Baseball has long been identified as America’s national pastime — the quintessen­tial American game. It has often reflected our culture and society, from Jackie Robinson breaking the color barrier during the civil rights movement to rising immigrant participat­ion in the game as our population becomes more diverse.

Sadly, as the new baseball season starts, the sport now reflects a very negative trend — the growing inequality and outsize influence of powerful, moneyed corporate interests in our political system. In a provision buried on page 1,967 of the new law to fund the government that passed last week with bipartisan support, Congress rolled back basic workplace protection­s for Minor League Baseball players.
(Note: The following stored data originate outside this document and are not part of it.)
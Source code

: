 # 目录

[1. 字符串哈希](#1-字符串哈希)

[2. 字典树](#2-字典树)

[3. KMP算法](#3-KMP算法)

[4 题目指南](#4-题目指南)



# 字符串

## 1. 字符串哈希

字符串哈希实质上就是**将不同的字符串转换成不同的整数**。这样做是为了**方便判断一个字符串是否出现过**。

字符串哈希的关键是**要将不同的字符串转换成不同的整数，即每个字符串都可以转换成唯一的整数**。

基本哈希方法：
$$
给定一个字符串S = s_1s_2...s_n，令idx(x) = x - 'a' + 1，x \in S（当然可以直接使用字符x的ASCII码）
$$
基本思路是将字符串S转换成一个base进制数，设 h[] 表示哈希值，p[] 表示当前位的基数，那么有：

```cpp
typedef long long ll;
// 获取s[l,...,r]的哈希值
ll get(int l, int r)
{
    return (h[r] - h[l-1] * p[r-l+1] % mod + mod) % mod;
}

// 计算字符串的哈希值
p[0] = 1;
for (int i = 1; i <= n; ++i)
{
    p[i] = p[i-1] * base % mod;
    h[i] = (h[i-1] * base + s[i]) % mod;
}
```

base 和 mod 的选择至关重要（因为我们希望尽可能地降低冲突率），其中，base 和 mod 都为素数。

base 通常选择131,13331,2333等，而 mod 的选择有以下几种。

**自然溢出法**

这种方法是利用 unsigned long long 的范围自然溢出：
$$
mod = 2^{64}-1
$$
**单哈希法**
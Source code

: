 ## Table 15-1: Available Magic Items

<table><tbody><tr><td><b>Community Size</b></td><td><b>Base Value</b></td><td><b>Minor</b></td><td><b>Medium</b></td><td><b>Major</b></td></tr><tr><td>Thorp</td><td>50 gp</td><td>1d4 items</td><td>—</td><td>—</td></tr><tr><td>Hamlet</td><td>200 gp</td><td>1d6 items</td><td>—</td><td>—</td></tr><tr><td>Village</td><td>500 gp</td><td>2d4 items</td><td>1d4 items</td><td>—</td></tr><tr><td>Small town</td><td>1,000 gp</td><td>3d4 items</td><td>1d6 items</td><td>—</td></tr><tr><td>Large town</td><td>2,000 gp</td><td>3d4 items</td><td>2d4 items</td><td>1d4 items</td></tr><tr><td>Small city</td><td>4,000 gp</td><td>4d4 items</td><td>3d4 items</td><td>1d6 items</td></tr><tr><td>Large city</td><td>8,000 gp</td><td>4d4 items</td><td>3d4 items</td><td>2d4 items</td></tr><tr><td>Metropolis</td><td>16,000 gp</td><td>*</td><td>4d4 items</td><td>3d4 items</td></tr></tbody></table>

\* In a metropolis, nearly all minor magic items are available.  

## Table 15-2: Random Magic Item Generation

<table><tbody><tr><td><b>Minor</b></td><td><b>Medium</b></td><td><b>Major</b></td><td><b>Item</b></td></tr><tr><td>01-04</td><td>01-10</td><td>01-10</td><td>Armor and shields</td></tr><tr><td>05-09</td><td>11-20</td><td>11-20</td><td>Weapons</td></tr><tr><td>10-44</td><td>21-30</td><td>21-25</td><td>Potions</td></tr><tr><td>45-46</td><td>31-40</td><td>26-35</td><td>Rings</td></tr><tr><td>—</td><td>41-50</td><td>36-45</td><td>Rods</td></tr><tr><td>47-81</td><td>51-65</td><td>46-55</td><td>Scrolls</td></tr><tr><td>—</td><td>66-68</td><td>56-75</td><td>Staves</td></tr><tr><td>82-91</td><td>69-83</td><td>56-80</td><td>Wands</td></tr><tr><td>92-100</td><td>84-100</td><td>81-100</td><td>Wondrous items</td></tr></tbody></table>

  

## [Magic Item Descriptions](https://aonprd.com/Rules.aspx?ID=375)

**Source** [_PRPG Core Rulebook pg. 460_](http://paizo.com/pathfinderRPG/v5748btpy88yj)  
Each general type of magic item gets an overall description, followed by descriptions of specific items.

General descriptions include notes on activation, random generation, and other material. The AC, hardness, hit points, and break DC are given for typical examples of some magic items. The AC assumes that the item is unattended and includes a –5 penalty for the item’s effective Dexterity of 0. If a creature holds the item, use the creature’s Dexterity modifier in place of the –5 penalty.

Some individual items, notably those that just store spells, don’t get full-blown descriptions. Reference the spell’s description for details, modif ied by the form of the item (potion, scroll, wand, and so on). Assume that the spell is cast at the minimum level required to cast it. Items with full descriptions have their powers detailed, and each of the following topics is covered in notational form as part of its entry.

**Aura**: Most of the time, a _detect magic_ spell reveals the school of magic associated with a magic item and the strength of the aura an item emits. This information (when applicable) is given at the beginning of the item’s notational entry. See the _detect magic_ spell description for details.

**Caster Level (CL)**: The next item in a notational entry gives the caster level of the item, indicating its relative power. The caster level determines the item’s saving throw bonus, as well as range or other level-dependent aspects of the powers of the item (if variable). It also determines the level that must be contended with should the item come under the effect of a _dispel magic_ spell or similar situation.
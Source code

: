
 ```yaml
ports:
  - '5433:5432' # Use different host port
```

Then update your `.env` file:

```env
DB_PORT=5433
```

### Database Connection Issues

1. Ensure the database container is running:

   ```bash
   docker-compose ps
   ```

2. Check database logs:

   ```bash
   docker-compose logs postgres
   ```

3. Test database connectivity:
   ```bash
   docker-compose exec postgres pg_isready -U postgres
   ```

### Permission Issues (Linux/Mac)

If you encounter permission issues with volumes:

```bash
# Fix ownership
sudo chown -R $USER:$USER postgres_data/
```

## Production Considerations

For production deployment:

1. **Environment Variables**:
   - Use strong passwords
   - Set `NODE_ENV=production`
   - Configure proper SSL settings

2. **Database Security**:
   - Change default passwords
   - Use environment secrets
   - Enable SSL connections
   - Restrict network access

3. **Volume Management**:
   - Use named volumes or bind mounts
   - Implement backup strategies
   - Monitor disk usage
The team owners who make up Major League Baseball had spent more than two years and more than $1 million lobbying Congress and the White House to exempt themselves from having to pay minor league players minimum wage and overtime. Just as it has so many times in the past 15 months, the Republican-controlled Congress and the Trump administra­tion made sure billionair­es got what they wanted.

Some may not feel their heartstrin­gs tugged by a plea for fairness for profession­al athletes, whom they assume are overpaid and able to look out for themselves. But many of the minor league players affected by this shady deal have much more in common with other lowwage workers on the losing end of the Republican agenda than with their major league brethren. Among the more than 6,000 minor league players, some make as little as $1,100 a month.

This new provision would let major league team owners pay minor leaguers as little as $1,160 a month for a 40-hour week. But there’s no cap on how many hours they could be required to work, no overtime pay, and thus no bottom on their hourly wage. These minor league players share much with the 4.2 million people, many of them retail and fast food workers, who would have benefited from the Obama administra­tion’s expansion of overtime. That change is currently on hold because of corporateb­acked litigation and Labor Secretary Alex Acosta’s reservatio­ns.

To see the depth of the connection between these minor league players and the millions of other workers harmed by the pro-business bias of the Trump administra­tion, you need only look to who benefits from this rollback of rights. Once again, the 1% come out ahead of the 99%. Major League Baseball brought in revenue of more than $10 billion last year. Paying minor league players a living wage would cost owners approximat­ely $7.5 million a year, by one estimate. Yet Congress acceded to their complaint that they couldn’t find that small sum.

This is the same Republican Congress that gave billions of dollars of permanent tax cuts to corporate America and a small fraction of that in temporary cuts to workers; and the same Republican administra­tion that reversed previous Justice Department positions in two major Supreme Court cases to undermine the power of workers in the workplace. Together, they have rolled back Obama-era regulation­s that protected the wages, retirement security and safety of middle class workers in accordance with a corporate wish list.

I am an avid Nationals fan and usually get very excited for Opening Day. This year, however, I’m a little less excited to see my favorite player, Anthony Rendon, and his teammates begin their chase for that elusive World Series title. I plan to spend less time watching the Nationals because I can’t shake the feeling that my support for the game I love undermines the well-being of the workers I care about and respect.

Just because the law now allows Major League owners to shortchang­e the players on their farm teams doesn’t mean they have to do so. I hope some of these wealthy owners will think about the real lives of players in their Minor League systems and do the right thing by paying them — at the very least — a wage they can live on.